Without him. Her stance and her stubborn chin made that perfectly clear. There would be no more summer affairs beside the Blue River, no more explosive matings in the mountains.
“The clinic will be a good thing. The old shaman is dead, and Witch Dance needs you.”
Witch Dance needed her, she thought, but not Eagle. Governor Eagle Mingo would never need her.
She mounted her stallion in one fluid movement. The time had come to go.
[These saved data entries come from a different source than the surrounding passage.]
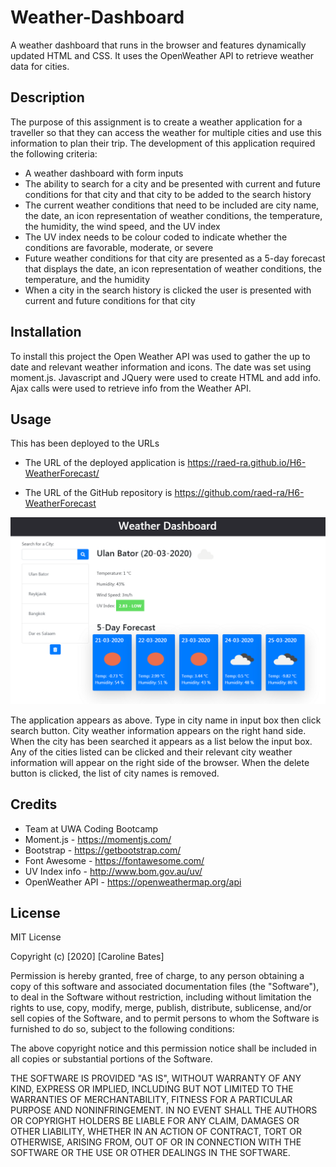 # Weather-Dashboard
A weather dashboard that runs in the browser and features dynamically updated HTML and CSS. It uses the OpenWeather API to retrieve weather data for cities.

## Description
The purpose of this assignment is to create a weather application for a traveller so that they can access the weather for multiple cities and use this information to plan their trip. The development of this application required the following criteria:
* A  weather dashboard with form inputs
* The ability to search for a city and be presented with current and future conditions for that city and that city to be added to the search history
* The current weather conditions that need to be included are city name, the date, an icon representation of weather conditions, the temperature, the humidity, the wind speed, and the UV index
* The UV index needs to be colour coded to indicate whether the conditions are favorable, moderate, or severe
* Future weather conditions for that city are presented as a 5-day forecast that displays the date, an icon representation of weather conditions, the temperature, and the humidity
* When a city in the search history is clicked the user is presented with current and future conditions for that city

## Installation
To install this project the Open Weather API was used to gather the up to date and relevant weather information and icons. The date was set using moment.js. Javascript and JQuery were used to create HTML and add info. Ajax calls were used to retrieve info from the Weather API.


## Usage
This has been deployed to the URLs 

* The URL of the deployed application is https://raed-ra.github.io/H6-WeatherForecast/

* The URL of the GitHub repository is https://github.com/raed-ra/H6-WeatherForecast

![Weather Dashboard](Capture.png)

The application appears as above. Type in city name in input box then click search button. City weather information appears on the right hand side. When the city has been searched it appears as a list below the input box. Any of the cities listed can be clicked and their relevant city weather information will appear on the right side of the browser. When the delete button is clicked, the list of city names is removed. 


## Credits
* Team at UWA Coding Bootcamp
* Moment.js - https://momentjs.com/
* Bootstrap - https://getbootstrap.com/
* Font Awesome - https://fontawesome.com/
* UV Index info - http://www.bom.gov.au/uv/
* OpenWeather API - https://openweathermap.org/api


## License
MIT License

Copyright (c) [2020] [Caroline Bates]

Permission is hereby granted, free of charge, to any person obtaining a copy
of this software and associated documentation files (the "Software"), to deal
in the Software without restriction, including without limitation the rights
to use, copy, modify, merge, publish, distribute, sublicense, and/or sell
copies of the Software, and to permit persons to whom the Software is
furnished to do so, subject to the following conditions:

The above copyright notice and this permission notice shall be included in all
copies or substantial portions of the Software.

THE SOFTWARE IS PROVIDED "AS IS", WITHOUT WARRANTY OF ANY KIND, EXPRESS OR
IMPLIED, INCLUDING BUT NOT LIMITED TO THE WARRANTIES OF MERCHANTABILITY,
FITNESS FOR A PARTICULAR PURPOSE AND NONINFRINGEMENT. IN NO EVENT SHALL THE
AUTHORS OR COPYRIGHT HOLDERS BE LIABLE FOR ANY CLAIM, DAMAGES OR OTHER
LIABILITY, WHETHER IN AN ACTION OF CONTRACT, TORT OR OTHERWISE, ARISING FROM,
OUT OF OR IN CONNECTION WITH THE SOFTWARE OR THE USE OR OTHER DEALINGS IN THE
SOFTWARE.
He took a step forward, and for a moment she thought he meant to catch her bridle so she couldn’t leave. But he stopped short of the Appaloosa.
“If I can help you in any way, let me know. The governor’s office is always at your disposal.”
“You can help me by staying away, Eagle.” She tossed her hair and held her back erect. She would not ride away a defeated woman. “If any man ever rides up to my door again to carry me off on a horse, he’d damned well better mean it.”
She wheeled her stallion away, wanting to shut out the sight of him quickly before she could change her mind.
“Kate!”
His voice was not a plea, but a command. She brought her mount to a halt and looked back at him over her shoulder. His eyes sucked her into him so that she went spinning away, caught forever on the medicine wheel.
She held her breath, waiting. At last he spoke.
“Good luck, Kate.”
“I don’t need luck. I plan to make my own.”
The Appaloosa thundered off and disappeared down the side of the mountain. Kate could hardly see through the blur of her tears, but she sat tall and straight on her stallion in case Eagle Mingo had come to the top of the ridge to watch.